Ron Rivera, head coach, Carolina. With the Panthers 1-3 and Rivera’s job certainly in jeopardy, Rivera fretted how irrelevant the franchise had become. Even after they won a couple of games, he was bugged by how much the Panthers didn’t matter. Well, they do now. Carolina’s won 10 of 11 since the 1-3 start, and the Panthers clinched a playoff spot Sunday and will win the NFC South with a win at Atlanta or a Saints loss to the Bucs. Amazing stuff.
Goat of the Week
Nick Perry, linebacker; Don Barclay, tackle, Green Bay Packers. With the Steelers lined up at 31-all to kick a go-ahead field goal with 90 seconds left, Perry got called for encroachment. This gave the Steelers a first down and allowed them to score a touchdown instead, forcing the Packers burn their final timeout along the way. Then, after a 70-yard Micah Hyde kickoff return, the Packers drove to the Steelers’ 1-yard line and were in position to tie the game in the final seconds. But on second down, Barclay committed a false start with 22 seconds left, causing a 10-second runoff, and Green Bay was able to run only one frenetic play down the stretch instead of a possible three. The Packers lost this one as much as Pittsburgh won it.

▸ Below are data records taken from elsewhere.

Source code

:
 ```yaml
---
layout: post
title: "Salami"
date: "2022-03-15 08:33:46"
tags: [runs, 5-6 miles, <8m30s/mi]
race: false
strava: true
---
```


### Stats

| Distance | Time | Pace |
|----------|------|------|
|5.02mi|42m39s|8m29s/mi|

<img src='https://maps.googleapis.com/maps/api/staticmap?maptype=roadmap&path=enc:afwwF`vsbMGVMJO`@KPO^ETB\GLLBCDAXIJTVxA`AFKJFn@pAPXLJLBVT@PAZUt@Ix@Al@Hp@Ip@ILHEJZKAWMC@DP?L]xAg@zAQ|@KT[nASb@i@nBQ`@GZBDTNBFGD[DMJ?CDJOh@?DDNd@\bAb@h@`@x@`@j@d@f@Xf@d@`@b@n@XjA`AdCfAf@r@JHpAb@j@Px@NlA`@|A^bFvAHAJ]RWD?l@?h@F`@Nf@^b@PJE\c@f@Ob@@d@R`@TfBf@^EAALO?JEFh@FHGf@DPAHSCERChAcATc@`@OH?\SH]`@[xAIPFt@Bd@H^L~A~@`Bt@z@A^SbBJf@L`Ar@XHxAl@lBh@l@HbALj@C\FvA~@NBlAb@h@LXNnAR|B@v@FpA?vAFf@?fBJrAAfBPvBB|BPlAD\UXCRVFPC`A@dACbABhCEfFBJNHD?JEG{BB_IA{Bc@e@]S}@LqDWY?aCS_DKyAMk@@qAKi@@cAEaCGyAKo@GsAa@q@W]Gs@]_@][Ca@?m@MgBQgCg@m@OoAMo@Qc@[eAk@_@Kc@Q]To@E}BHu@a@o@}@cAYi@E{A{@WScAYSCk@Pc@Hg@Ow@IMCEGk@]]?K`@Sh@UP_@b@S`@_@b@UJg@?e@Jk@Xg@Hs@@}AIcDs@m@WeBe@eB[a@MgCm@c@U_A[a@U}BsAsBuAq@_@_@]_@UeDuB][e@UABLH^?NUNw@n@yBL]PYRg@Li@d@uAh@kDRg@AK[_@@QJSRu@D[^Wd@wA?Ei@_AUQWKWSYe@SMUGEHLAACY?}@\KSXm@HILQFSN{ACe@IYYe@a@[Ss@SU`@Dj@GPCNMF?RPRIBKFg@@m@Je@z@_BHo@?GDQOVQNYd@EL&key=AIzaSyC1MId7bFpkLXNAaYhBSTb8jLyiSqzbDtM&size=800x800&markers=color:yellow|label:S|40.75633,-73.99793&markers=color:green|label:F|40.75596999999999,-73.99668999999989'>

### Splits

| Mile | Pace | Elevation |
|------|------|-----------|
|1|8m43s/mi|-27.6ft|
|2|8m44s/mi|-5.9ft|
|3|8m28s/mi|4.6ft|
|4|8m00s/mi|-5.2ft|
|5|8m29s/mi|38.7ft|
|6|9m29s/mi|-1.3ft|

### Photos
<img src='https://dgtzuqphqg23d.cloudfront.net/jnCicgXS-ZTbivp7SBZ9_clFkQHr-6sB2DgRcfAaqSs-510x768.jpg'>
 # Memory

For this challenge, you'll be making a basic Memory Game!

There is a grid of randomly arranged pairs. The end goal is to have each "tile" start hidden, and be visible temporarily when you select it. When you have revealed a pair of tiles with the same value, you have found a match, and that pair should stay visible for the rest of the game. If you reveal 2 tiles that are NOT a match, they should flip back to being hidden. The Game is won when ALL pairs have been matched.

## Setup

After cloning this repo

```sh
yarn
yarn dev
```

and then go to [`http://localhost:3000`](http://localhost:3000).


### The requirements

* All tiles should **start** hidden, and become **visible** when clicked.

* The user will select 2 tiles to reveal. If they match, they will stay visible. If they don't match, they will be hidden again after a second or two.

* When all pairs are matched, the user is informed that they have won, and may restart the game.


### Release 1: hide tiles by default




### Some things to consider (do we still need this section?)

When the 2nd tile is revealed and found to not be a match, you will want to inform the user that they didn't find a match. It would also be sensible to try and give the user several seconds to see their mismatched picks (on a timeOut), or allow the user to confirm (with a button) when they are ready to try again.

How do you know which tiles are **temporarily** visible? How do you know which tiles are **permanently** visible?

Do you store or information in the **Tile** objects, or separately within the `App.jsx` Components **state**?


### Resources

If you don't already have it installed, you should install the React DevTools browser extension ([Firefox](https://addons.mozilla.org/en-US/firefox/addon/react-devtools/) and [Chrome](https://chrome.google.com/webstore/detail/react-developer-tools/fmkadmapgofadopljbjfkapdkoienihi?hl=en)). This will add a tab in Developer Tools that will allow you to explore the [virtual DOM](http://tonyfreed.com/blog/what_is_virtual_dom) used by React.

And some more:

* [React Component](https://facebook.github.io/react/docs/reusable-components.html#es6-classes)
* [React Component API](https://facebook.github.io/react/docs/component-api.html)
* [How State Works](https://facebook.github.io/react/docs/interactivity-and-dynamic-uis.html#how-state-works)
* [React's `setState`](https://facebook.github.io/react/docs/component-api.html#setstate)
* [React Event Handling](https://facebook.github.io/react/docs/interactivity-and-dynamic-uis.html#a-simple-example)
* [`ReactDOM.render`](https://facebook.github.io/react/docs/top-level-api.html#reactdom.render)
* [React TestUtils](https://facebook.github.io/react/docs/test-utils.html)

David Robinson, state climatologist, New Jersey. On the CBS Sports Network’s That Other Pregame Show, Robinson gave one of the dumbest weather predictions in meteorological history. He said there is about a 10 percent chance of snow during the Feb. 2 Super Bowl in New Jersey. “We’ve never had a big snowstorm on February 2, looking back at 80 years of records, over in Newark,” Robinson said. “But just two days after that, back in 1961, there was 15 inches of snow on the fourth of February.” A nonsensical point, David. Feb. 2 does not have some magical, mystical significance, and because it didn’t blizzard for a long time, that has no bearing on whether it will snow or rain or sleet or be 58 and perfect on the day of the Super Bowl.